The bank said it had reviewed UniCredit’s offer document dated May 5, 2026 and issued its reasoned statement under Section 27 of Germany’s Securities Acquisition and Takeover Act after publishing a 137-page analysis of the deal. Commerzbank said UniCredit had not presented a coherent and credible strategic plan for a combination, and chief executive Bettina Orlopp argued that the proposal did not offer shareholders enough to justify surrendering control of a business that has been improving on its own.

The rejection lands at a sensitive moment because UniCredit has spent 2024 and 2025 building its position in Commerzbank to close to 30%, making the Italian lender the German bank’s largest shareholder. UniCredit has said its move was designed to push past the 30% threshold under German takeover law, a level that would normally trigger a mandatory offer and give the Milan-based lender much greater leverage.
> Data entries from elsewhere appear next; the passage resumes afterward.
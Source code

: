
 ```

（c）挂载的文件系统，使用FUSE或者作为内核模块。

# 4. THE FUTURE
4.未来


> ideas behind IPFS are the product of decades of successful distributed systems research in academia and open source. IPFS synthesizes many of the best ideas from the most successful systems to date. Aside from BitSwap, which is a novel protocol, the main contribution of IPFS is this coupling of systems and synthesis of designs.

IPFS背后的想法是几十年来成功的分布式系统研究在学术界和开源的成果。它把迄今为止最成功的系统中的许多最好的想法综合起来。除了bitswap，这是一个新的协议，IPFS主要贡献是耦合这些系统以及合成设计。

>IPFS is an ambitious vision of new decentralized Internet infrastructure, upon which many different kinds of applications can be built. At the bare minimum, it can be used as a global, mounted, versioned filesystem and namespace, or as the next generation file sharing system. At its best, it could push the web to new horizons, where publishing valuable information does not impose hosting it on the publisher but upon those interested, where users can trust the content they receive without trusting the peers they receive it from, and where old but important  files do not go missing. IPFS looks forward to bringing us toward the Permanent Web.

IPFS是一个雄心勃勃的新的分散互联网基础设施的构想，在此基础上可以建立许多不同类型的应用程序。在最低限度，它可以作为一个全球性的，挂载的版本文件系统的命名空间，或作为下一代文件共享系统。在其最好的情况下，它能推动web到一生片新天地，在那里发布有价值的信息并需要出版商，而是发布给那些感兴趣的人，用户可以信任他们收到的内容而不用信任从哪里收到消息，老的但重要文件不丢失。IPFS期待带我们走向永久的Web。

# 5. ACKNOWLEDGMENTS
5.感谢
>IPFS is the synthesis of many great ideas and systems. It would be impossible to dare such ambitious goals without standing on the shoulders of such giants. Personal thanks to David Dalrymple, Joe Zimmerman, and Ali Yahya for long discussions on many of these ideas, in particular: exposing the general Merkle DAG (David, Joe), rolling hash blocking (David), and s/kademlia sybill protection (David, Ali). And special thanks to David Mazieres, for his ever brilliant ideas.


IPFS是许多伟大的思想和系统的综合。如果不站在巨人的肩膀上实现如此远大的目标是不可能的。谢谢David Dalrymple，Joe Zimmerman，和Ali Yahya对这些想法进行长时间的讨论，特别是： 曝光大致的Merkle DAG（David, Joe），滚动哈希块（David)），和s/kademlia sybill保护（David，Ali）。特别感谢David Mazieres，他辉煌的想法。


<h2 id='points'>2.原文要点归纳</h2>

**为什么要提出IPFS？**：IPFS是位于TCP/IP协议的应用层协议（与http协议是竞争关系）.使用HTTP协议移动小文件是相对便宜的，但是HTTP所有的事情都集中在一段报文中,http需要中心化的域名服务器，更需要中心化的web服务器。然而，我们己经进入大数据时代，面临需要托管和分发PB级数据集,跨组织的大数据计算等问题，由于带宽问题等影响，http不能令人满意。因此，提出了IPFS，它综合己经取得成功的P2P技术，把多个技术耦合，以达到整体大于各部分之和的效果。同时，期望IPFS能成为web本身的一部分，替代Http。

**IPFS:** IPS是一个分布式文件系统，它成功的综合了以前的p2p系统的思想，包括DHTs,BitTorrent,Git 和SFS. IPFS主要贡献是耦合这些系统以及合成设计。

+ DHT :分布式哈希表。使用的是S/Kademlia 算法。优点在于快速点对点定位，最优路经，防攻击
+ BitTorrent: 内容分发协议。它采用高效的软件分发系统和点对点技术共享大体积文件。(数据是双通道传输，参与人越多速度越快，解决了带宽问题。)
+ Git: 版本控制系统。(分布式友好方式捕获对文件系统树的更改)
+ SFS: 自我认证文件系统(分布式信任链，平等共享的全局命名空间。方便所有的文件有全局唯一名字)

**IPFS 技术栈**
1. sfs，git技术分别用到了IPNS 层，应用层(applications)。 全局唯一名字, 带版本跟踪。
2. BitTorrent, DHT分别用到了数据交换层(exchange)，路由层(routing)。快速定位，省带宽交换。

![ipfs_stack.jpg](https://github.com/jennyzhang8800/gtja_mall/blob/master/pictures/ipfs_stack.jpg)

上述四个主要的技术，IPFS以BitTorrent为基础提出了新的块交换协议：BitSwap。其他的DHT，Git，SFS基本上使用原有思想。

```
That shareholding structure means the fight is no longer only about price; it is about who gets to shape Commerzbank’s future.

Commerzbank has been arguing that it can create value independently, and recent results strengthened that case. On May 8, it reported first-quarter operating profit of €1.4 billion, up 11% and a record for the period, while net profit rose 9% to €913 million and revenues climbed 5% to €3.219 billion. The bank also lifted its long-term ambition to a net return on tangible equity of 21% by 2030, signaling that management sees more room to grow without a takeover.
The political stakes are just as high. German executives, employees and policymakers have long been wary of foreign control over a bank that was rescued during the 2008-2009 financial crisis, and the German federal government began reducing its stake only in September 2024. Commerzbank’s annual general meeting is set for May 20 in Wiesbaden, where the dispute is likely to become a flashpoint for investor pressure and national anxiety alike. UniCredit chief Andrea Orcel has argued that larger banks would help Europe compete in a world of chaotic geopolitics, but Commerzbank’s refusal shows how hard it remains to turn that logic into a cross-border deal.